*** INPUT DATA ***
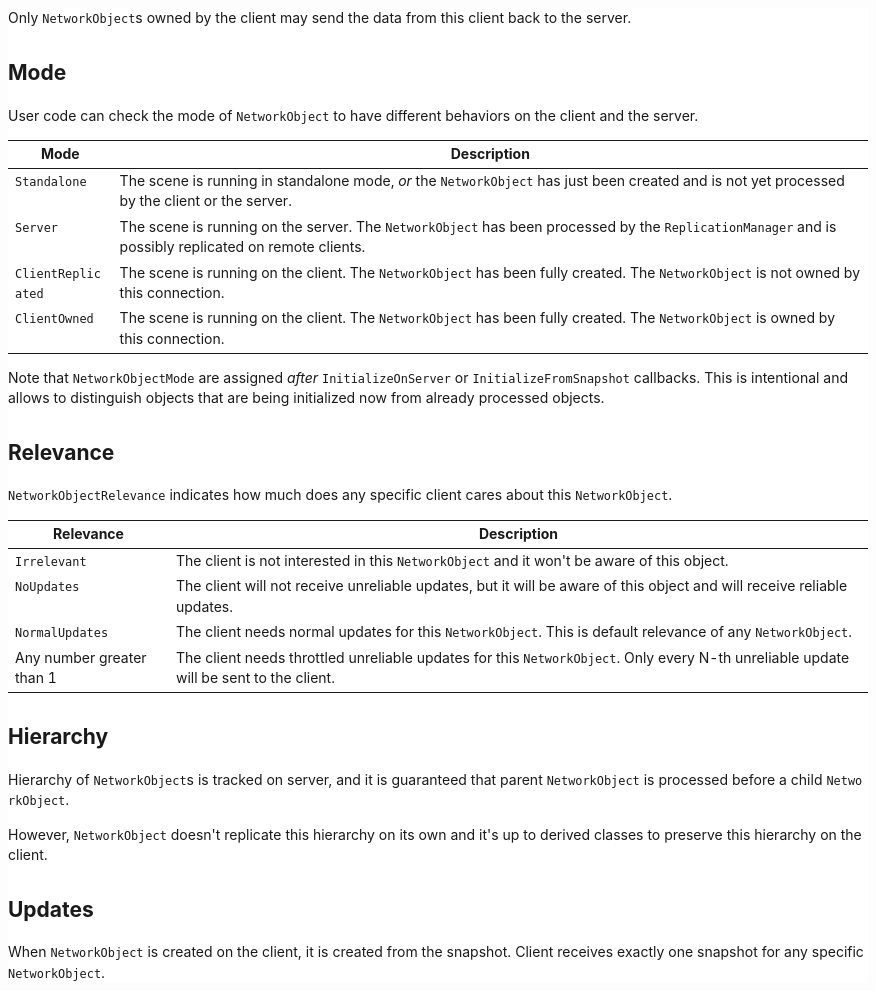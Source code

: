 Only `NetworkObject`s owned by the client may send the data from this client back to the server.

## Mode

User code can check the mode of `NetworkObject` to have different behaviors on the client and the server.

|Mode|Description|
|-|-|
|`Standalone`|The scene is running in standalone mode, *or* the `NetworkObject` has just been created and is not yet processed by the client or the server.|
|`Server`|The scene is running on the server. The `NetworkObject` has been processed by the `ReplicationManager` and is possibly replicated on remote clients.|
|`ClientReplicated`|The scene is running on the client. The `NetworkObject` has been fully created. The `NetworkObject` is not owned by this connection.|
|`ClientOwned`|The scene is running on the client. The `NetworkObject` has been fully created. The `NetworkObject` is owned by this connection.|

Note that `NetworkObjectMode` are assigned *after* `InitializeOnServer` or `InitializeFromSnapshot` callbacks.
This is intentional and allows to distinguish objects that are being initialized now from already processed objects.

## Relevance

`NetworkObjectRelevance` indicates how much does any specific client cares about this `NetworkObject`.

|Relevance|Description|
|-|-|
|`Irrelevant`|The client is not interested in this `NetworkObject` and it won't be aware of this object.|
|`NoUpdates`|The client will not receive unreliable updates, but it will be aware of this object and will receive reliable updates.|
|`NormalUpdates`|The client needs normal updates for this `NetworkObject`. This is default relevance of any `NetworkObject`.|
|Any number greater than 1|The client needs throttled unreliable updates for this `NetworkObject`. Only every N-th unreliable update will be sent to the client.|

## Hierarchy

Hierarchy of `NetworkObject`s is tracked on server, and it is guaranteed that parent `NetworkObject` is processed before a child `NetworkObject`.

However, `NetworkObject` doesn't replicate this hierarchy on its own and it's up to derived classes to preserve this hierarchy on the client.

## Updates

When `NetworkObject` is created on the client, it is created from the snapshot.
Client receives exactly one snapshot for any specific `NetworkObject`.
***
== EXERCISE ==
The answer should hold every line of the listing, copied exactly, with no pictures.

== ANSWER TO THIS PROBLEM ==
Source code

: Only `NetworkObject`s owned by the client may send the data from this client back to the server.

## Mode

User code can check the mode of `NetworkObject` to have different behaviors on the client and the server.

|Mode|Description|
|-|-|
|`Standalone`|The scene is running in standalone mode, *or* the `NetworkObject` has just been created and is not yet processed by the client or the server.|
|`Server`|The scene is running on the server. The `NetworkObject` has been processed by the `ReplicationManager` and is possibly replicated on remote clients.|
|`ClientReplicated`|The scene is running on the client. The `NetworkObject` has been fully created. The `NetworkObject` is not owned by this connection.|
|`ClientOwned`|The scene is running on the client. The `NetworkObject` has been fully created. The `NetworkObject` is owned by this connection.|

Note that `NetworkObjectMode` are assigned *after* `InitializeOnServer` or `InitializeFromSnapshot` callbacks.
This is intentional and allows to distinguish objects that are being initialized now from already processed objects.

## Relevance

`NetworkObjectRelevance` indicates how much does any specific client cares about this `NetworkObject`.

|Relevance|Description|
|-|-|
|`Irrelevant`|The client is not interested in this `NetworkObject` and it won't be aware of this object.|
|`NoUpdates`|The client will not receive unreliable updates, but it will be aware of this object and will receive reliable updates.|
|`NormalUpdates`|The client needs normal updates for this `NetworkObject`. This is default relevance of any `NetworkObject`.|
|Any number greater than 1|The client needs throttled unreliable updates for this `NetworkObject`. Only every N-th unreliable update will be sent to the client.|

## Hierarchy

Hierarchy of `NetworkObject`s is tracked on server, and it is guaranteed that parent `NetworkObject` is processed before a child `NetworkObject`.

However, `NetworkObject` doesn't replicate this hierarchy on its own and it's up to derived classes to preserve this hierarchy on the client.

## Updates

When `NetworkObject` is created on the client, it is created from the snapshot.
Client receives exactly one snapshot for any specific `NetworkObject`.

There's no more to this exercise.